Where a line of the records contains the word "依次查找", show that line.

◆ Entries provided
Content starts

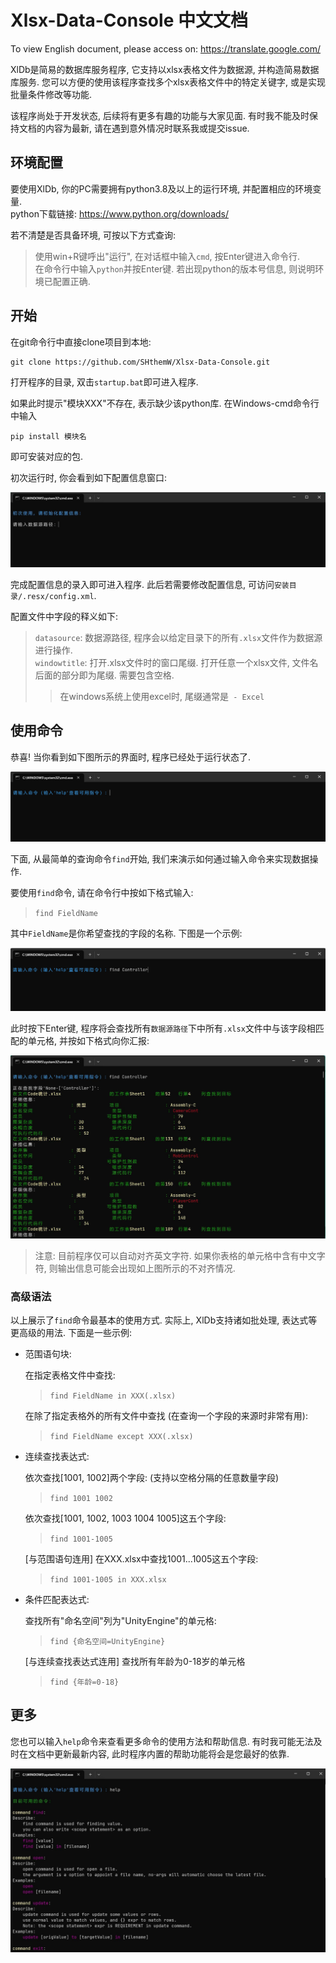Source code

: # Xlsx-Data-Console 中文文档
To view English document, please access on: https://translate.google.com/

XlDb是简易的数据库服务程序, 它支持以xlsx表格文件为数据源, 并构造简易数据库服务. 您可以方便的使用该程序查找多个xlsx表格文件中的特定关键字, 或是实现批量条件修改等功能.

该程序尚处于开发状态, 后续将有更多有趣的功能与大家见面. 有时我不能及时保持文档的内容为最新, 请在遇到意外情况时联系我或提交issue.

## 环境配置

要使用XlDb, 你的PC需要拥有python3.8及以上的运行环境, 并配置相应的环境变量.  
python下载链接: https://www.python.org/downloads/

若不清楚是否具备环境, 可按以下方式查询:  
> 使用win+R键呼出"运行", 在对话框中输入```cmd```, 按Enter键进入命令行.  
> 在命令行中输入```python```并按Enter键. 若出现python的版本号信息, 则说明环境已配置正确.


## 开始

在git命令行中直接clone项目到本地:

    git clone https://github.com/SHthemW/Xlsx-Data-Console.git


打开程序的目录, 双击```startup.bat```即可进入程序.

如果此时提示"模块XXX"不存在, 表示缺少该python库. 在Windows-cmd命令行中输入

    pip install 模块名

即可安装对应的包.

初次运行时, 你会看到如下配置信息窗口:

![](.resx/readme_imgs/welcome.jpg)

完成配置信息的录入即可进入程序. 此后若需要修改配置信息, 可访问```安装目录/.resx/config.xml```.

配置文件中字段的释义如下:  
> ```datasource```: 数据源路径, 程序会以给定目录下的所有```.xlsx```文件作为数据源进行操作.  
> ```windowtitle```: 打开.xlsx文件时的窗口尾缀. 打开任意一个xlsx文件, 文件名后面的部分即为尾缀. 需要包含空格. 
>> 在windows系统上使用excel时, 尾缀通常是``` - Excel```  


## 使用命令

恭喜! 当你看到如下图所示的界面时, 程序已经处于运行状态了.

![](.resx/readme_imgs/cmd_1.png)

下面, 从最简单的查询命令```find```开始, 我们来演示如何通过输入命令来实现数据操作.  

要使用```find```命令, 请在命令行中按如下格式输入:  
> ```find FieldName```

其中```FieldName```是你希望查找的字段的名称. 下图是一个示例:

![](.resx/readme_imgs/cmd_find_1.png)

此时按下Enter键, 程序将会查找所有```数据源路径```下中所有```.xlsx```文件中与该字段相匹配的单元格, 并按如下格式向你汇报:

![](.resx/readme_imgs/cmd_find_2.jpg)

> 注意: 目前程序仅可以自动对齐英文字符. 如果你表格的单元格中含有中文字符, 则输出信息可能会出现如上图所示的不对齐情况.

### 高级语法

以上展示了```find```命令最基本的使用方式. 实际上, XlDb支持诸如批处理, 表达式等更高级的用法. 下面是一些示例:

- 范围语句块:  

    在指定表格文件中查找:
    > ```find FieldName in XXX(.xlsx)```  

    在除了指定表格外的所有文件中查找 (在查询一个字段的来源时非常有用):
    > ```find FieldName except XXX(.xlsx)```

- 连续查找表达式:

    依次查找[1001, 1002]两个字段: (支持以空格分隔的任意数量字段)
    > ```find 1001 1002```  

    依次查找[1001, 1002, 1003 1004 1005]这五个字段:
    > ```find 1001-1005```  

    [与范围语句连用] 在XXX.xlsx中查找1001...1005这五个字段:
    > ```find 1001-1005 in XXX.xlsx```  

- 条件匹配表达式:

    查找所有"命名空间"列为"UnityEngine"的单元格:
    > ```find {命名空间=UnityEngine}```

    [与连续查找表达式连用] 查找所有年龄为0-18岁的单元格
    > ```find {年龄=0-18}```

## 更多

您也可以输入```help```命令来查看更多命令的使用方法和帮助信息. 有时我可能无法及时在文档中更新最新内容, 此时程序内置的帮助功能将会是您最好的依靠.

![](.resx/readme_imgs/cmd_help.jpg)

Content ends

◆ Your response
    依次查找[1001, 1002]两个字段: (支持以空格分隔的任意数量字段)
    依次查找[1001, 1002, 1003 1004 1005]这五个字段:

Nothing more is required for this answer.